First illustrated Japanese book is 13-millionth library volume

The UI Library has added its 13-millionth book to its collections, maintaining its status as the largest public university library in the country. “Ise Monogatari” (or “Tales of Ise”), the first illustrated Japanese printed book, is an anonymous compilation of 209 poems and 125 episodes from a poet’s life. Enormously popular, “Tales of Ise” recounts the amorous exploits of an unnamed lover/poet, often identified with Ariwara no Narihira (825-80), one of the six “sages” of Japanese poetry.

The library’s copy is the first printed edition of the classic work and was published in 1608 by Suminokura Soan, a wealthy entrepreneur and art connoisseur, in cooperation with Hon’ami Koetsu, the famous painter, calligrapher and polymath, and Nakanoin Michikatsu, a nobleman, literary scholar and editor. The illustrator of the book is unknown, though some have attributed the woodcuts to Koetsu.
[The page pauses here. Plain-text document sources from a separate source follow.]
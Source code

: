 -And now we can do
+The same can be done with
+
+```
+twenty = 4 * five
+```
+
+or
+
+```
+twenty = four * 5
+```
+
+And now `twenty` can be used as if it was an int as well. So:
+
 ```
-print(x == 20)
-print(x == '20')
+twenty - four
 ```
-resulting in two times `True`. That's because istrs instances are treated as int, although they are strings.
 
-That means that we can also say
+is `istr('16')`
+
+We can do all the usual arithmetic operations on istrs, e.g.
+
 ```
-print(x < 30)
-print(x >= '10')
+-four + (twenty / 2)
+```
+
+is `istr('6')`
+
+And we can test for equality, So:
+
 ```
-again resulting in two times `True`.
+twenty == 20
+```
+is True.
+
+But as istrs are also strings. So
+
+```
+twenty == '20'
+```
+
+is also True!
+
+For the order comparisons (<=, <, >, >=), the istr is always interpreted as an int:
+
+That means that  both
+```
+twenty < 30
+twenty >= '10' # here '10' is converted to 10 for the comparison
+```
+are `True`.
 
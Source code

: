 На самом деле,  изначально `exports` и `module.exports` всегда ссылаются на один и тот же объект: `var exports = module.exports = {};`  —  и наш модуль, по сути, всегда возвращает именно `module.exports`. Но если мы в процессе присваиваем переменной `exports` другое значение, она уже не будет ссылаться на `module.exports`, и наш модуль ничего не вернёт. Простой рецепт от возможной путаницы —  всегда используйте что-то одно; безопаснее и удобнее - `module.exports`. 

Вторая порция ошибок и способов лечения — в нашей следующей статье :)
“Tales of Ise” is also one of the earliest Japanese books printed with moveable type. Soan’s press, which he established at Saga village near Kyoto, produced the much sought after “Saga-bon” imprints, of which this is the most famous. The elegant type and delicate woodcuts appear on five different hand-made colored papers.

“Tales of Ise” was reprinted eight times by 1610. Its illustrations became the model for the iconography of this text and for the general style of Japanese book illustration for the next two centuries. This rare first edition is distinguished by Nakanoin Michikatsu’s brush-drawn kakihan (or seal). The presence of his signature in manuscript indicates that this copy may have been presented as a gift.

“The University of Illinois houses an excellent collection of 17th- to 19th-century illustrated Japanese books in its Yamagiwa Collection,” said Valerie Hotchkiss, the director of the Rare Book and Manuscript Library. This new acquisition will be a boon to scholars and students of Japanese literature and culture at our university, and a welcomed addition for anyone who loves beautiful books. We have a 15th-century manuscript of the text, as well as later imprints from the 17th and 18th centuries, but to be able to add the first edition, which is also the first illustrated Japanese book and one of the earliest examples of moveable wooden type in Japan, well, this is really spectacular.”

The 13-millionth volume was acquired through a gift by Robert E. and Juanita J. Simpson of Coshocton, Ohio, who have supported the library through numerous gifts since 1987. Along the way, they established the University Librarian Deanship, the Rare Book and Manuscript Library Chair, and the Senior Conservator positions.